RECORDED INFORMATION Start Marker

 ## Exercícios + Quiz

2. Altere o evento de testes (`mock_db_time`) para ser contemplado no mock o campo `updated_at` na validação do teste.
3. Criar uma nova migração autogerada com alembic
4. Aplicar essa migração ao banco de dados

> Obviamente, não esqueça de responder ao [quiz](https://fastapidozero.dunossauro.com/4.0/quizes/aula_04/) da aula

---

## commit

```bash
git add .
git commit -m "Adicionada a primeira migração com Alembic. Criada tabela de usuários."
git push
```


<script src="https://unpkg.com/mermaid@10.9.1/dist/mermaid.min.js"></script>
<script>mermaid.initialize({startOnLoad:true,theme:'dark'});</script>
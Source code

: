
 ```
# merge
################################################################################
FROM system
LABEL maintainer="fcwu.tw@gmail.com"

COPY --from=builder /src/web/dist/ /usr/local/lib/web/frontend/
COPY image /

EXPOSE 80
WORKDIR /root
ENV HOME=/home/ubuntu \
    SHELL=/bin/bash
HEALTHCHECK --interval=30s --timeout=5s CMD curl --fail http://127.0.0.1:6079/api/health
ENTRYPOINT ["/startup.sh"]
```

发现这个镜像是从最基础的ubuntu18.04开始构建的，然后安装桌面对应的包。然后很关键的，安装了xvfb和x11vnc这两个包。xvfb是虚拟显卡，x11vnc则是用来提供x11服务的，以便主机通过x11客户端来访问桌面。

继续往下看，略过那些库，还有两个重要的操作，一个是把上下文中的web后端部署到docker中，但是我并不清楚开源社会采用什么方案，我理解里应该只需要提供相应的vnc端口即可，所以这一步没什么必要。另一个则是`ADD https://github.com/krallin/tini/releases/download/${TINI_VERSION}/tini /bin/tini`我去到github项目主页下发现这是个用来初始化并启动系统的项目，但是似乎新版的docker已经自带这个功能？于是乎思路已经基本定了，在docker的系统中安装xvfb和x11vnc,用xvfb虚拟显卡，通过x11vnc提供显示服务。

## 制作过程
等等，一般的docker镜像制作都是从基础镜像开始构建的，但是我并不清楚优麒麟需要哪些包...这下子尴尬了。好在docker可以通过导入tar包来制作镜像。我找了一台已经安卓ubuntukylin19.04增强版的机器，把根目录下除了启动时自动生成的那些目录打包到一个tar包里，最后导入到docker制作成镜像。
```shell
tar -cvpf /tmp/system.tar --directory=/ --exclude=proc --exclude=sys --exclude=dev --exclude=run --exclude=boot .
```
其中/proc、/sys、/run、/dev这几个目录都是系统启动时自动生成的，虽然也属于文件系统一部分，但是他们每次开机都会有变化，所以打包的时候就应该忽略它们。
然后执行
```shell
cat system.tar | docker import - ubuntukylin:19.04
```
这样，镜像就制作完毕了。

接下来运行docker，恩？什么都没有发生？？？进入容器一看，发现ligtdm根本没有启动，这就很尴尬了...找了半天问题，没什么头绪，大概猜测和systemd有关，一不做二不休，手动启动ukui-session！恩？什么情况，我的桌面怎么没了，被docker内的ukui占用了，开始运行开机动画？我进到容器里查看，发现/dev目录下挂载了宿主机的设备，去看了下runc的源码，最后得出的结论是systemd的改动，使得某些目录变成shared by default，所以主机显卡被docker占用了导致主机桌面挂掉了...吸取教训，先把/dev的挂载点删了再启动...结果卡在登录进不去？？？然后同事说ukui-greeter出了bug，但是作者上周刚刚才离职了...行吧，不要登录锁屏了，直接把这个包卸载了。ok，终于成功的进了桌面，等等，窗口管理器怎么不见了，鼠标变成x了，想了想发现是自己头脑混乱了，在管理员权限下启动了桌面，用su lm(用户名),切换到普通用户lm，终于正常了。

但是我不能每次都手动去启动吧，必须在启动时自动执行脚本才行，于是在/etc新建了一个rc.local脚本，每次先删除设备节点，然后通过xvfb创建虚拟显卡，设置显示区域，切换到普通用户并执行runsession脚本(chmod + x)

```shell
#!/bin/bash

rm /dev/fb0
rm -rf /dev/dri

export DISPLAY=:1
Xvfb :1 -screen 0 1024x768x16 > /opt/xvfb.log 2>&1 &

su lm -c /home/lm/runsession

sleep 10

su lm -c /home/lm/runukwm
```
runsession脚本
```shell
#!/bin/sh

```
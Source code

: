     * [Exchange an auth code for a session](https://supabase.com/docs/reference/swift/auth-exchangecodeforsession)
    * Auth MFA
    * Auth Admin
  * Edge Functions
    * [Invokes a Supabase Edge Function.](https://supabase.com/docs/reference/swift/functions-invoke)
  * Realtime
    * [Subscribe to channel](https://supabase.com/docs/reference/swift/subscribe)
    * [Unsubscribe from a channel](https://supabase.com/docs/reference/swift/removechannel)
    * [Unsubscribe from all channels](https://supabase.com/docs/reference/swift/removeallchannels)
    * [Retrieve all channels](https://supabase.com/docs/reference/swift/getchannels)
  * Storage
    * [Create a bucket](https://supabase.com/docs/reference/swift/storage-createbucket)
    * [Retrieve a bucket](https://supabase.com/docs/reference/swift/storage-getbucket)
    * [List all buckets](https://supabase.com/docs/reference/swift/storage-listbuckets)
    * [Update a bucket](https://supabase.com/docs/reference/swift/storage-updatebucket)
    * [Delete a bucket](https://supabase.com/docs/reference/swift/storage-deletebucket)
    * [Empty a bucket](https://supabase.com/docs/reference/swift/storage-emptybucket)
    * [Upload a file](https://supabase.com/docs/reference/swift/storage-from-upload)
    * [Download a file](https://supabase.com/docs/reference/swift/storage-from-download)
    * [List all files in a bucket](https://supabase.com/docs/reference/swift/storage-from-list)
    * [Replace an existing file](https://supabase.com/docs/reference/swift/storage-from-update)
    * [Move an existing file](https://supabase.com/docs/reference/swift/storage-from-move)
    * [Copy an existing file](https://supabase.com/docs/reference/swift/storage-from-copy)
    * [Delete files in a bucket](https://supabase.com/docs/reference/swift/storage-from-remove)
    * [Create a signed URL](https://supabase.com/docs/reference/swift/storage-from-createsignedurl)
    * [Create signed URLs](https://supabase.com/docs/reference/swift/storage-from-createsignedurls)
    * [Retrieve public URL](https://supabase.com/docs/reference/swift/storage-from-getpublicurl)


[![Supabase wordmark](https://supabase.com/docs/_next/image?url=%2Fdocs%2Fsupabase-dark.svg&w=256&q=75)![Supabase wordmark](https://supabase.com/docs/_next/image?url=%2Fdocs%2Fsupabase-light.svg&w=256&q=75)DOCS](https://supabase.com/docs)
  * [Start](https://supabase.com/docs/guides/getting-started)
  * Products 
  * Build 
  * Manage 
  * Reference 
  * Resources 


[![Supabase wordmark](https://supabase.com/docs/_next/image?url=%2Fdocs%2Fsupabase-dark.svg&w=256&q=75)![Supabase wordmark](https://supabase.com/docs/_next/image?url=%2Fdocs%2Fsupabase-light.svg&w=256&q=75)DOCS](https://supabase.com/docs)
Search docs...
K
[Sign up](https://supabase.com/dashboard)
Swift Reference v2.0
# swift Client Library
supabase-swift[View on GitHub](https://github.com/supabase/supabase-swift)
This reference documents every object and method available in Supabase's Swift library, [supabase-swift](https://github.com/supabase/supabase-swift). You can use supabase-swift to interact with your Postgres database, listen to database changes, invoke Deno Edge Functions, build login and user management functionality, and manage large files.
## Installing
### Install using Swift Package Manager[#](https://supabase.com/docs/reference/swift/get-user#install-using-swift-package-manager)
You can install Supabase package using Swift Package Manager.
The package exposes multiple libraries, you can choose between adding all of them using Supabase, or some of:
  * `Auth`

RECORDED INFORMATION End Marker

TASK STATEMENT: Please return each line of the data above in which the word "Unsubscribe" occurs.

ANSWER BELOW:
    * [Unsubscribe from a channel](https://supabase.com/docs/reference/swift/removechannel)
    * [Unsubscribe from all channels](https://supabase.com/docs/reference/swift/removeallchannels)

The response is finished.